Assignment: Nothing but the lines from the one containing "- [ ] Change" through the one containing "- [ ] Ensure that", both included, should be given again, each exactly as written below.

Document images with source code:

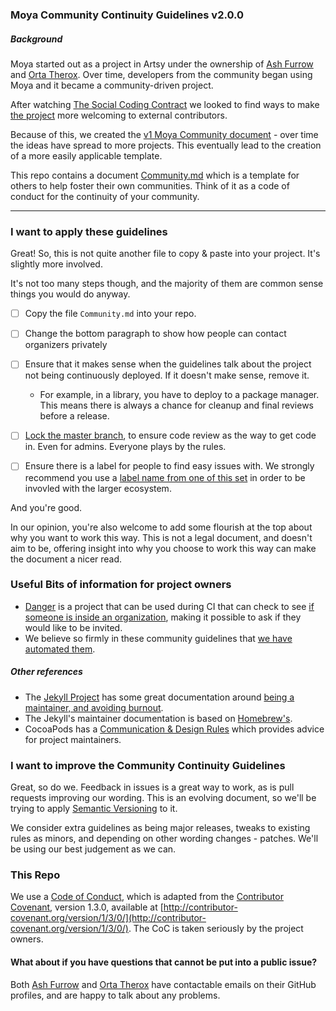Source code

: ### Moya Community Continuity Guidelines v2.0.0
##### Background

Moya started out as a project in Artsy under the ownership of [Ash Furrow](https://github.com/ashfurrow) and [Orta Therox](https://github.com/orta). Over time, developers from the community began using Moya and it became a community-driven project.

After watching [The Social Coding Contract](http://blog.testdouble.com/posts/2014-12-02-the-social-coding-contract.html) we looked to find ways to make [the project](https://github.com/Moya/Moya/issues/135) more welcoming to external contributors.

Because of this, we created the [v1 Moya Community document](https://github.com/Moya/contributors/blob/0d5e80682b2377bdca72585eda9ce83467bee3c4/README.md) - over time the ideas have spread to more projects. This eventually lead to the creation of a more easily applicable template.

This repo contains a document [Community.md](Community.md) which is a template for others to help foster their own communities. Think of it as a code of conduct for the continuity of your community.

---------

### I want to apply these guidelines

Great! So, this is not quite another file to copy & paste into your project. It's slightly more involved. 

It's not too many steps though, and the majority of them are common sense things you would do anyway.

- [ ] Copy the file `Community.md` into your repo.
- [ ] Change the bottom paragraph to show how people can contact organizers privately
- [ ] Ensure that it makes sense when the guidelines talk about the project not being continuously deployed. If it doesn't make sense, remove it.
  - For example, in a library, you have to deploy to a package manager. This means there is always a chance for cleanup and final reviews before a release.

- [ ] [Lock the master branch](https://help.github.com/articles/configuring-protected-branches/), to ensure code review as the way to get code in. Even for admins. Everyone plays by the rules.

- [ ] Ensure there is a label for people to find easy issues with. We strongly recommend you use a [label name from one of this set](https://github.com/Charlotteis/libraries.io/blob/6afea1a3354aef4672d9b3a9fc4cc308d60020c8/app/models/github_issue.rb#L8-L14) in order to be invovled with the larger ecosystem.

And you're good. 

In our opinion, you're also welcome to add some flourish at the top about why you want to work this way. This is not a legal document, and doesn't aim to be, offering insight into why you choose to work this way can make the document a nicer read.

### Useful Bits of information for project owners

- [Danger](https://github.com/danger/danger) is a project that can be used during CI that can check to see [if someone is inside an organization](https://github.com/danger/danger/blob/93f4f1e92f9748ab04a148b6c60c431a0247efcc/Dangerfile#L7-L15), making it possible to ask if they would like to be invited.
- We believe so firmly in these community guidelines that [we have automated them](https://github.com/Moya/Aeryn).

##### Other references

* The [Jekyll Project](https://github.com/jekyll/jekyll) has some great documentation around [being a maintainer, and avoiding burnout](https://github.com/jekyll/jekyll/pull/5011/files).
* The Jekyll's maintainer documentation is based on [Homebrew's](https://github.com/Homebrew/brew/blob/master/share/doc/homebrew/Maintainers-Avoiding-Burnout.md).
* CocoaPods has a [Communication & Design Rules](https://github.com/CocoaPods/CocoaPods/wiki/Communication-&-Design-Rules) which provides advice for project maintainers.

### I want to improve the Community Continuity Guidelines

Great, so do we. Feedback in issues is a great way to work, as is pull requests  improving our wording. This is an evolving document, so we'll be trying to apply [Semantic Versioning](http://semver.org) to it.

We consider extra guidelines as being major releases, tweaks to existing rules as minors, and depending on other wording changes - patches. We'll be using our best judgement as we can.

### This Repo

We use a [Code of Conduct](Code%20of%20Conduct.md), which is adapted from the [Contributor Covenant](http://contributor-covenant.org), version 1.3.0, available at [http://contributor-covenant.org/version/1/3/0/](http://contributor-covenant.org/version/1/3/0/). The CoC is taken seriously by the project owners.

#### What about if you have questions that cannot be put into a public issue?

Both [Ash Furrow](https://github.com/ashfurrow) and [Orta Therox](https://github.com/orta) have contactable emails on their GitHub profiles, and are happy to talk about any problems.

Reply to the task:
- [ ] Change the bottom paragraph to show how people can contact organizers privately
- [ ] Ensure that it makes sense when the guidelines talk about the project not being continuously deployed. If it doesn't make sense, remove it.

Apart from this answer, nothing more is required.